Auch Helga und Uwe Möhring sowie Marianne Freytag und Achim Voigt halten es so. Von Plochingen aus geht es direkt weiter. Die vier wollen es mindestens bis in die Schillerstadt Marbach schaffen. Ein wenig Kritik am Neckartal-Radweg lassen sie da, bevor sie losfahren: Um autoreiche Straßen zu vermeiden, führe er teils über bergige Umwege, die die Radler ohne E-Bike anstrengend finden. „Wir fahren dann auf der Landstraße weiter“, sagt Voigt. Zudem bemängelt er, dass sich das gastronomische Angebot teils sehr in Grenzen halte.

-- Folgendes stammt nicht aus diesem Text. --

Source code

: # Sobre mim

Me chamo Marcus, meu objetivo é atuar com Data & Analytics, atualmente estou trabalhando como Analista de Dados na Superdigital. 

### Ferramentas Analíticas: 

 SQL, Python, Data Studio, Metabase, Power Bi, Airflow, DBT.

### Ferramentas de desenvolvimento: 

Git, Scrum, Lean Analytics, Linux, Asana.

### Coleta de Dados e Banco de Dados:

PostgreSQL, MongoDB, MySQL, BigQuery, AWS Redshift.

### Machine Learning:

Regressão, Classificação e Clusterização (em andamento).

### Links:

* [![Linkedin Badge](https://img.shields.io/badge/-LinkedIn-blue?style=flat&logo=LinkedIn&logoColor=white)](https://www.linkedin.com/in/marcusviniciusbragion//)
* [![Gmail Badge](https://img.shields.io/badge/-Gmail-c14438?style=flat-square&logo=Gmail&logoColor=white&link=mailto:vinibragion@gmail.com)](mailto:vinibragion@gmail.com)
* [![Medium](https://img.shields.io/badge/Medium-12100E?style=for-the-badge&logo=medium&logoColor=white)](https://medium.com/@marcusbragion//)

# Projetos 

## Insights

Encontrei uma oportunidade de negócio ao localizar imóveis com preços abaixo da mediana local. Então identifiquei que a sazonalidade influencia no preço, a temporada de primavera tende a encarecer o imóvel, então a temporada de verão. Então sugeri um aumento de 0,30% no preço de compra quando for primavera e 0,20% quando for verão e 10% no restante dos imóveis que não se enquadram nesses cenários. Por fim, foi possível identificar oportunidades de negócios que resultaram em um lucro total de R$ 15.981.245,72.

Vor Plochingen habe es eine Durststrecke von zehn Kilometern gegeben, ohne Möglichkeit in einem Biergarten etwas zu trinken.

Tanja Gems vom Landratsamt kündigt an, dass der Radverkehr im Kreis weiter verbessert wird. Dabei werde die Radkonzeption, die kürzlich unter Mithilfe von Bürgern erstellt wurde, helfen. Laut Gems soll etwa die Einbindung von Biergärten und Rastmöglichkeiten weiter ausgebaut werden.

Ausflugstipps

Der Neckartal-Radweg ist 367 Kilometer lang und verläuft vom Neckarursprung im Schwenninger Moos nach Mannheim. Im Kreis Esslingen führt er von Neckartenzlingen bis Esslingen.Die gesamte Tour kann in bis zu 18 Etappen unterteilt werden. Vorschläge finden sich auf der Homepage zum Neckartal-Radweg. Dazu gehört auch die 25 Kilometer lange Strecke von Nürtingen bis Esslingen (siehe Karte).

Der Weg ist beschildert und markiert mit dem Logo des Neckartal-Radwegs. Zudem gibt es Karten und Broschüren, die auch über Sehenswürdigkeiten, Übernachtungsmöglichkeiten und Gastronomie Auskunft geben. Weitere Informationen zum Neckartal-Radweg gibt es im Internet unter www.neckartalradweg-bw.de, „Bett + Bike“-Übernachtungsmöglichkeiten finden Touristen unter www.bettundbike.de.

Weitere touristische Radrouten im Landkreissind der Lauter-Alb-Lindach-Radweg und der Württembergische Weinradweg.